[GraphBolt] TorchData Pytorch support
mfbalin opened this issue · comments
🔨Work Item
IMPORTANT:
- This template is only for dev team to track project progress. For feature request or bug report, please use the corresponding issue templates.
- DO NOT create a new work item if the purpose is to fix an existing issue or feature request. We will directly use the issue in the project tracker.
Project tracker: https://github.com/orgs/dmlc/projects/2
Description
pytorch/pytorch#124907 (comment)
Here, torch developers say that future versions of pytorch may not support torchdata properly. It might become a problem to support later PyTorch versions.
Previously we're trying to deprecate torchdata
with torch.utils.data
for datapipe-related operations as active development and release of torchdata
have been paused(mentioned here).
So for now, both pytorch and torchdata team are deprecating torchdata?
I don't know the exact details. We need to look into it as it is a crucial dependency.
https://discuss.dgl.ai/t/importerror-cannot-import-name-dill-available-from-torch-utils-data-datapipes-utils-common/4363/2 might be a related problem, I saw a PR in torch repo that fix this issue.

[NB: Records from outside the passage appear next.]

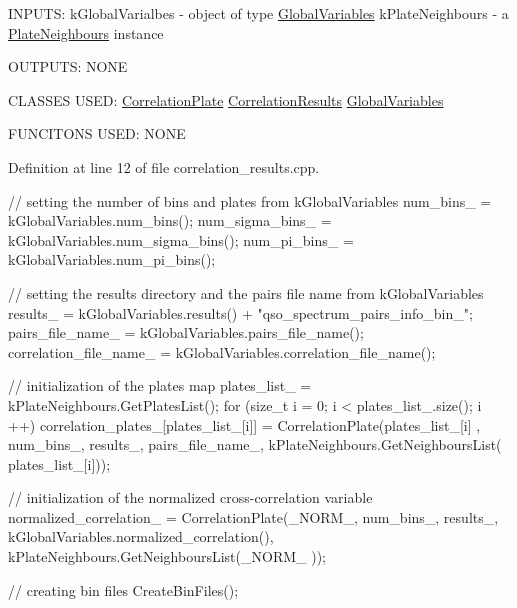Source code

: I\-N\-P\-U\-T\-S\-: k\-Global\-Varialbes -\/ object of type \hyperlink{class_global_variables}{Global\-Variables} k\-Plate\-Neighbours -\/ a \hyperlink{class_plate_neighbours}{Plate\-Neighbours} instance

O\-U\-T\-P\-U\-T\-S\-: N\-O\-N\-E

C\-L\-A\-S\-S\-E\-S U\-S\-E\-D\-: \hyperlink{class_correlation_plate}{Correlation\-Plate} \hyperlink{class_correlation_results}{Correlation\-Results} \hyperlink{class_global_variables}{Global\-Variables}

F\-U\-N\-C\-I\-T\-O\-N\-S U\-S\-E\-D\-: N\-O\-N\-E

Definition at line 12 of file correlation\-\_\-results.\-cpp.


\begin{DoxyCode}
                                                                               
                                             {
    // setting the number of bins and plates from kGlobalVariables
    num_bins_ = kGlobalVariables.num_bins();
    num_sigma_bins_ = kGlobalVariables.num_sigma_bins();
    num_pi_bins_ = kGlobalVariables.num_pi_bins();
    
    // setting the results directory and the pairs file name from
       kGlobalVariables
    results_ = kGlobalVariables.results() + "qso_spectrum_pairs_info_bin_";
    pairs_file_name_ = kGlobalVariables.pairs_file_name();
    correlation_file_name_ = kGlobalVariables.correlation_file_name();
    
    // initialization of the plates map
    plates_list_ = kPlateNeighbours.GetPlatesList();
    for (size_t i = 0; i < plates_list_.size(); i ++){
        correlation_plates_[plates_list_[i]] = CorrelationPlate(plates_list_[i]
      , num_bins_, results_, pairs_file_name_, kPlateNeighbours.GetNeighboursList(
      plates_list_[i]));
    }
    
    // initialization of the normalized cross-correlation variable
    normalized_correlation_ = CorrelationPlate(_NORM_, num_bins_, results_, 
      kGlobalVariables.normalized_correlation(), kPlateNeighbours.GetNeighboursList(_NORM_
      ));
    
    // creating bin files
    CreateBinFiles();
}
\end{DoxyCode}


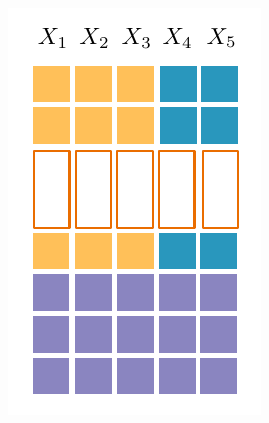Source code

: \documentclass[final]{beamer}
\begin{document}
\begin{frame}{}
\begin{textblock}{60}
\begin{minipage}[t]{5.1516cm}
    \includegraphics[width=\linewidth]{figures/grid-3}                                                               \end{minipage}\hspace{30pt}
\end{textblock}
\end{frame}
\end{document}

The way we implement DataLoader (https://github.com/dmlc/dgl/blob/658b2086b09bbd76c3d3f488af2b155a1c921052/python/dgl/graphbolt/dataloader.py#L79C7-L79C17) right now isn't perfect. It makes a lot of assumption that might cause problems later. Once those problems hit, we should redesign it. We held off because the torch.data already does a good job, but if we have to, we'll tackle it then.